This a quick writeup of an analysis I did to make the case that the list of names held by the Index of Organism Names (ION) (part of Thomson Reuters) would be very useful for GBIF. I must declare a bias, in that I've spent a good chunk of the last 3-4 years exploring the ION database and investigating ways to link the taxonomic names it contains to the primary taxonomic literature, culminating in building BioNames.
What makes ION special is its scope (it endeavours to have all names covered by the ICZN), and that many of its names have associated citation information (i.e., details on the publication that published the name). Like any name database it has duplications and errors, and some of the older content is a bit ropey, but it's a tremendous resource and from my perspective nothing else in zoology come close.

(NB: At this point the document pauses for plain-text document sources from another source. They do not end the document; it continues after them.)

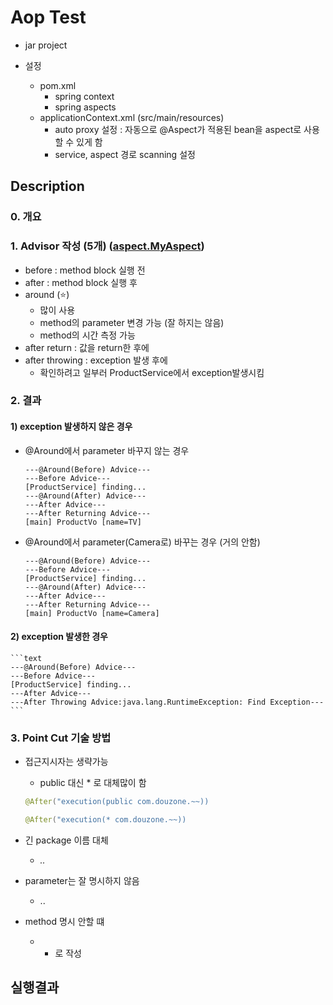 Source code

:# Aop Test

* jar project

* 설정
	* pom.xml
		* spring context
		* spring aspects
	* applicationContext.xml (src/main/resources)
		* auto proxy 설정 : 자동으로 @Aspect가 적용된 bean을 aspect로 사용할 수 있게 함
		* service, aspect 경로 scanning 설정
		
## Description

### 0. 개요


### 1. Advisor 작성 (5개) ([aspect.MyAspect](/src/main/java/com/douzone/aoptest/aspect/MyAspect.java))

- before :  method block 실행 전
- after : method block 실행 후
- around (:star:)
	* 많이 사용
	* method의 parameter 변경 가능 (잘 하지는 않음)
	* method의 시간 측정 가능
- after return : 값을 return한 후에
- after throwing : exception 발생 후에
	* 확인하려고 일부러 ProductService에서 exception발생시킴

### 2. 결과

#### 1) exception 발생하지 않은 경우

* @Around에서 parameter 바꾸지 않는 경우

	```text
	---@Around(Before) Advice---
	---Before Advice---
	[ProductService] finding...
	---@Around(After) Advice---
	---After Advice---
	---After Returning Advice---
	[main] ProductVo [name=TV]
	```

* @Around에서 parameter(Camera로) 바꾸는 경우 (거의 안함)

	```text
	---@Around(Before) Advice---
	---Before Advice---
	[ProductService] finding...
	---@Around(After) Advice---
	---After Advice---
	---After Returning Advice---
	[main] ProductVo [name=Camera]
	```

#### 2) exception 발생한 경우

	```text
	---@Around(Before) Advice---
	---Before Advice---
	[ProductService] finding...
	---After Advice---
	---After Throwing Advice:java.lang.RuntimeException: Find Exception---
	```

### 3. Point Cut 기술 방법

* 접근지시자는 생략가능
	* public 대신 * 로 대체많이 함
	```java
	@After("execution(public com.douzone.~~))
	```
	```java
	@After("execution(* com.douzone.~~))
	```
* 긴 package 이름 대체
	* *..*

* parameter는 잘 명시하지 않음
	* ..
	
* method 명시 안할 떄
	* * 로 작성
	
## 실행결과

But rather than rely on anecdote, I decided to do a quick analysis to see what ION could potentially add to GBIF. I've been doing some work on bird names recently, so as an exercise I searched GBIF for holotype specimens for birds. The search (13 May 2015) returned 11,664 records. I then filtered those on taxonomic names that GBIF could not match exactly (TAXON_MATCH_FUZZY) or names that GBIF could only match to a higher rank (TAXON_MATCH_HIGHERRANK). The query URL is:
http://www.gbif.org/occurrence/search?TAXON_KEY=212 &TYPE_STATUS=HOLOTYPE &ISSUE=TAXON_MATCH_FUZZY &ISSUE=TAXON_MATCH_HIGHERRANKThis query found 6,928 records, so over half the bird holotype specimens in GBIF do not match a taxonomic name in GBIF. What this means is that GBIF can't accurately place these names in its own taxonomic hierarchy. It also makes it hard to do meaningful analyses of things such as "how long does it take before a bird specimen is collected to when it is described as a new species?" because if you can match the name then you can't get the date the name was published.

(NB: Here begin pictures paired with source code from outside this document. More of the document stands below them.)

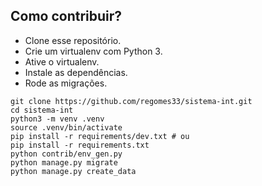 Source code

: ## Como contribuir?

* Clone esse repositório.
* Crie um virtualenv com Python 3.
* Ative o virtualenv.
* Instale as dependências.
* Rode as migrações.

```
git clone https://github.com/regomes33/sistema-int.git
cd sistema-int
python3 -m venv .venv
source .venv/bin/activate
pip install -r requirements/dev.txt # ou
pip install -r requirements.txt
python contrib/env_gen.py
python manage.py migrate
python manage.py create_data
```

To explore this further, I downloaded the results of the query (the download has DOI http://doi.org/10.15468/dl.vce3ay). I then wrote a script to parse the specimen records and extract the GBIF occurrence id, catalogue number, and scientific name. I then used the GBIF API to retrieve (where available) the verbatim record for each specimen (using the URL http://api.gbif.org/v1/occurrence/
Here's a sample of the mapping:
Occurrence | Holotype | GBIF matched name | Verbatim name | ION | BioNames | Publicaton |
---|---|---|---|---|---|---|
883603238 | USNM PAL378357.3368464 | Porzana Vieillot, 1816 | Porzana severnsi | 879659 | 2c4f3... | Olson, S. L., & James, H. F. (1991). Descriptions of thirty-two new species of birds from the Hawaiian Islands: Part 1. Non-Passeriformes. Ornithological Monographs, 45, 1-88. doi:10.2307/40166794 |
858732312 | AMNH Skin-245914 | Otus choliba (Vieillot, 1817) | Otus choliba duidae | 4307811 | b3315... | Chapman, F. M., & History, T. D. E. of the A. M. of N. (1929). Descriptions of new Birds from Mt. Duida, Venezuela. American Museum Novitates, 380, 1-27. Retrieved from http://hdl.handle.net/2246/3988 |
858732345 | AMNH Skin-245936 | Atlapetes Wagler, 1831 | Atlapetes duidae | 4307791 | b3315... | Chapman, F. M., & History, T. D. E. of the A. M. of N. (1929). Descriptions of new Birds from Mt. Duida, Venezuela. American Museum Novitates, 380, 1-27. Retrieved from http://hdl.handle.net/2246/3988 |
858733764 | AMNH Skin-45339 | Leptotila Swainson, 1837 | Leptotila gaumeri Lawr. | |||
858744126 | AMNH Skin-218110 | Zosterops Vigors & Horsfield, 1827 | Zosterops alberti ablita |
The complete result of this mapping can be viewed here. Of the 6,392 holotypes with names not recognised by GBIF, nearly half (3,165, 49.5%) exactly matched a name in ION. Many of these are also linked to the publication that published that name.
So, adding ION help us find half the missing holotype names. This is before doing anything more sophisticated, such as approximate string matching, resolving synonyms, etc. Hence, I'd argue that the names in ION would add a lot to GBIF's ability to interpret the occurrence records it receives from museums.
I've not had time for further analysis, but at first glance a lot of the missed names are subspecies, the are quite a few fossils, and many names are in the relatively older literature. However there are also some recently described taxa, such as the hawk-owl Ninox rumseyi Rasmussen et al. 2012, and a bunting subspecies from Tristan du Cuhna (Nesospiza acunhae fraseri Ryan, 2008) that are missing from GBIF.